The iClickers also help professors to know in real time what aspects of the lesson students are struggling with based on their responses, added McGregor.
Another advantage of the flipped class was that students were not required to purchase a textbook. All materials were imbedded in the platform, including an OpenStax e-textbook, which reduces student costs by 50 percent or more — from $300 to between $100 and $150.
Since its inception, the course has been offered to over 3,000 students at both institutions and is now taught by 13 instructors. Last year, Lehman College and CUNY won the Online Learning Consortium’s Digital Learning Innovation Award in the faculty-led team category for advancing undergraduate student success through the adoption of digital courseware.
What Didn’t (and Why): With less emphasis on lecturing, the course instructors had the freedom to restructure the class sequencing, but this proved to be a lot of work in the beginning, McGregor said, because they were literally rewriting the way they taught the class.
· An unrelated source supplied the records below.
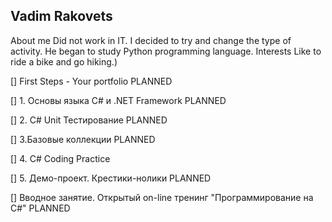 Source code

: ## Vadim Rakovets


  About me
Did not work in IT. I decided to try and change the type of activity. He began to study Python programming language.
  Interests
Like to ride a bike and go hiking.)



 
[]  First Steps - Your portfolio                                         PLANNED

[]  1. Основы языка C# и .NET Framework                                  PLANNED

[]  2. C# Unit Тестирование                                              PLANNED

[]  3.Базовые коллекции                                                  PLANNED
                     

[]  4. C# Coding Practice


[]  5. Демо-проект. Крестики-нолики                                      PLANNED

[]  Вводное занятие. Открытый on-line тренинг "Программирование на C#"   PLANNED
“Neither of us loved the sequence in the textbook,” she said of course co-creator Pamela Mills, chair of Lehman’s chemistry department. “So coming up with a new sequence was fun but implementing it was scary.” After the initial work, implementation actually went well, although the team continues to tweak content and video presentations on an ongoing basis.
Creating videos to accompany each class was also a challenge. One of the most daunting aspects was deciding what material to include in each 10-minute-or-less presentation.
“In a normal lecture we work through multiple problems in six different ways so the students can see the answer in multiple ways,” McGregor said. “In video backbone part of the class you have to choose your example carefully so you cover exactly what you want to cover.”
Another challenge is that faculty have had to reboot their teaching style. For example, the instructors are cautioned not to lecture during class about the material in the videos because students will not watch them beforehand if they know the lesson will be covered in class. This leaves some instructors wondering what their new role is.
“What am I going to do in the classroom if my students are watching videos instead of listening to my lectures?” McGregor said. She counsels instructors to use class time to actively engage with students, and said the course creators hope to offer formal faculty development for instructors who are interested but nervous about teaching the course.
In addition, the peer-supported portion of the class can have a downside, said Onyekaba, because collaborating with other students is helpful only if they are also working hard. “If you sit around students who don’t contribute or don’t make effort to study the material in advance, it makes you disadvantaged in the class,” she said.
McGregor agreed, saying that there is a subset of students who blame a professor’s style for their challenges. “Some percentage of students will always struggle with the subject matter, no matter how it’s taught,” she said.
Faculty plan to continue to study student outcomes and behaviors to find ways to meet the needs of more students, McGregor said. For instance, many Lehman students who took the initial class said they wanted more classroom time, so course creators added an extra hour of iClicker instruction.
Finally, figuring out the right software system has been an ongoing issue. The CUNY tech team initially built a digital platform for the course material, but once the class started to scale, the team moved to a system from Sapling Learning. They’re also looking into new platform development with a cloud-based company called Tophat.
“As the technology gets better and better, we have to keep learning about it,” McGregor said.
Next Steps: The course instructors plan to partner with faculty in the CUNY chemistry department and other disciplines to develop flipped/active learning modules for other courses.
McGregor said finding ways to innovate class time is never over. “One of our next steps is to work on integrating new and emerging technologies to improve the online student experience,” she said.